Quella che segue è una veloce, e forse banale riflessione considerando la complessità dell’argomento, frutto di alcune condivisioni con esperti impegnati in grandi progetti di IA in differenti settori.

Un trend che impervia ormai negli ultimi anni e che non farà altro che diventare uno standard per tutta l’industria è quello dell’IA. L’intelligenza artificiale, ormai diventata qualcosa di più di semplice algoritmi, è pronta per entrare in qualsiasi prodotto e servizio, di tutte le industrie, dall’elettronica di consumo, ai servizi finanziari, automobili, moda, bellezza, etc.

Quando si parla di IA, non si può non parlare di dati e privacy. I sistemi di “machine learning”, alla base di tutti i sistemi IA attuali, hanno bisogno di dati.

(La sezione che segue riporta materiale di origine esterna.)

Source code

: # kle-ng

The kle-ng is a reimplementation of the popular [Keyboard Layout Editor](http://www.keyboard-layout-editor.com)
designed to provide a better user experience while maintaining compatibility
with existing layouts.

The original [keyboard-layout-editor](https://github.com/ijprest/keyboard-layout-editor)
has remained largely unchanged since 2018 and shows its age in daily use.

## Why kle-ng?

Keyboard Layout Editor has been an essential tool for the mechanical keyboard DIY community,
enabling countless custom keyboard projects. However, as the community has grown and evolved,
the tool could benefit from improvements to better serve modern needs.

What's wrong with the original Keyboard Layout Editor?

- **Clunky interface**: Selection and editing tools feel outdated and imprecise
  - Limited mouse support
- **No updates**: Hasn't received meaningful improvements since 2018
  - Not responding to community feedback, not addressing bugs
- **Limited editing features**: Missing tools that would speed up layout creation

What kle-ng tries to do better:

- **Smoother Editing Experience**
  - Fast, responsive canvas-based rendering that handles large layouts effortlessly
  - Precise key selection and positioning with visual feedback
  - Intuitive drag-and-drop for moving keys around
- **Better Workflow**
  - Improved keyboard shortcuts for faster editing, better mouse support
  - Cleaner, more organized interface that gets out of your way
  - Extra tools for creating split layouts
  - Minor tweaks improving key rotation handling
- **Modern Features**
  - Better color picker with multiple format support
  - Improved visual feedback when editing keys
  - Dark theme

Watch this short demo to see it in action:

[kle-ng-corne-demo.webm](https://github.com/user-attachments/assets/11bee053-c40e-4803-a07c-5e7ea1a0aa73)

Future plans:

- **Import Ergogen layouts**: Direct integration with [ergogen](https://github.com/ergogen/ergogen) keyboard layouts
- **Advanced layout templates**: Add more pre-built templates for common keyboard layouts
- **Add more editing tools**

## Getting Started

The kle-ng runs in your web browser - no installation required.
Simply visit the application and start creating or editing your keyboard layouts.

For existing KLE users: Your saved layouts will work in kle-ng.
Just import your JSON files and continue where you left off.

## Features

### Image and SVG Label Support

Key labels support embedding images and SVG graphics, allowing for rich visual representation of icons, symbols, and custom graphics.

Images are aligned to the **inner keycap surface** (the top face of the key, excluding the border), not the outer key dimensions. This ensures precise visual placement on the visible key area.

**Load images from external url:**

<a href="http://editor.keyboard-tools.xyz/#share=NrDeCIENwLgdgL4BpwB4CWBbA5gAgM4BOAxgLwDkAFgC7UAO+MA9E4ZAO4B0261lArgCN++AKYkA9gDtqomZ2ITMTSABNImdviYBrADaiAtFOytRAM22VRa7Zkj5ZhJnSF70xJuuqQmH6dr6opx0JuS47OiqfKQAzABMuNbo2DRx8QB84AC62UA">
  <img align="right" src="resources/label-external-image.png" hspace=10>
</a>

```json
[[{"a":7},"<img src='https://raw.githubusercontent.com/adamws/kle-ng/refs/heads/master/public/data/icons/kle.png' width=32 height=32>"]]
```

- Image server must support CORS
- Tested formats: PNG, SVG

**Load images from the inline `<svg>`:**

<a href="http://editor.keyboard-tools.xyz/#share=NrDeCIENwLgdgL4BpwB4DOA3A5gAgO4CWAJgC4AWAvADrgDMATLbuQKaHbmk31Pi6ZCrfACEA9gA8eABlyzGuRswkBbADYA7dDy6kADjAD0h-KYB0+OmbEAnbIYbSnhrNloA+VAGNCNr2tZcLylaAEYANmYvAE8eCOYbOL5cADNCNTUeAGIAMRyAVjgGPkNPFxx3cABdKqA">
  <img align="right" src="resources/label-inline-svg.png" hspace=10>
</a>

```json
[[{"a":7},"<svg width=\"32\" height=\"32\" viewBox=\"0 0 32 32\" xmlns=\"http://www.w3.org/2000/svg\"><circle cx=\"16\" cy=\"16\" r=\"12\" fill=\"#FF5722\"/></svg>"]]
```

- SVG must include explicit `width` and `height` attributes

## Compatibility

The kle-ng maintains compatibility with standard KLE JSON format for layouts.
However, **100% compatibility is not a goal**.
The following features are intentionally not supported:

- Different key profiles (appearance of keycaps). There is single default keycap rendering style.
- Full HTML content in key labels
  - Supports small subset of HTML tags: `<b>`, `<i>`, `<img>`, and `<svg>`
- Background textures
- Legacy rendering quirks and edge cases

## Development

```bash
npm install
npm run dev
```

Alla base”dell’apprendimento automatico” c’è la capacità di apprendere e cambiare il proprio comportamento “imparando” dalle situazioni, ed è quindi necessario per questi computer accedere ai dati necessari per sviluppare questo apprendimento. E i dati di cui stiamo parlando ci rappresentano come esseri umani: le nostre abitudini, i siti che visitiamo, i prodotti che acquistiamo, il modo e i momenti in cui usiamo questi prodotti, quello che mangiamo, etc etc. Ovviamente ogni “intelligenza artificiale” necessità di dati in base al proprio compito.

Lo sviluppo di questi sistemi permette di creare prodotti e servizi in grado di facilitare e migliorare le nostra esistenza. Ma per raggiungere questo obiettivo è necessario un compromesso, cioè l’accettare di perdere una parte della nostra privacy.

L’argomento è estremamente complesso, toccando anche l’etica nonché le persone da vicino, ognuno ha una propria opinione. Scenari apocalittici alla Skynet e complottisti a parte, rimane un argomento di difficile gestione, e di certo un argomento che non si può consumare in poche righe.

Quello che serve oggi sono delle regole. Il ruolo dei Governi, in questo contesto, è cruciale, ed è estremamente importante tenere in considerazione tanto gli esperti, quanto i più scettici. Un primo passo è stato fatto con il GDPR, che tuttavia non copre ancora tutti gli scenari e, soprattutto, esiste solo in Europa. Negli Stati Uniti non esiste niente del genere, così come nel resto delle Americhe, Australia o Giappone. In Cina addirittura vale il contrario, i diritti di privacy non sono nemmeno considerati, motivo per cui, probabilmente, sarà la nazione in grado di fare grandi passi avanti nello sviluppo dell’AI, a discapito della totale privacy dei propri cittadini.

Probabilmente è anche necessario creare regole che abbiamo differenti applicazioni in base al contesto. Immaginate la creazione di un sistema di riconoscimento facciale e di oggetti, come quelli che in realtà sono già in sperimentazione in alcuni aeroporti o posti pubblici ad alto rischio. Sistemi del genere, pensati per identificare potenziali minacce, per funzionare devono essere in grado di andare oltre alle barriere di privacy che si tende, giustamente, a voler proteggere. Sareste disposti a perdere totalmente la vostra privacy a fronte di un sistema di controllo per le scuole in cui vanno i vostri figli? L’esempio è forte, considerando che stiamo anche parlando di figli e minori, ma rendere probabilmente l’idea e il tipo di compromesso che dovremmo affrontare per permettere all’AI di migliorare la nostra esistenza.

Di per sé non dobbiamo vedere l’IA come qualcosa di negativo. È una tecnologia, è uno strumento, e coma tale è neutrale. Potete usare un martello per costruire una casa, o per distruggerla. Quello che dobbiamo fare è utilizzarla per migliorare la nostra vita, e capire quanto vale la perdita di qualcosa di molto personale, la nostra privacy, a fronte di quello che possiamo guadagnare.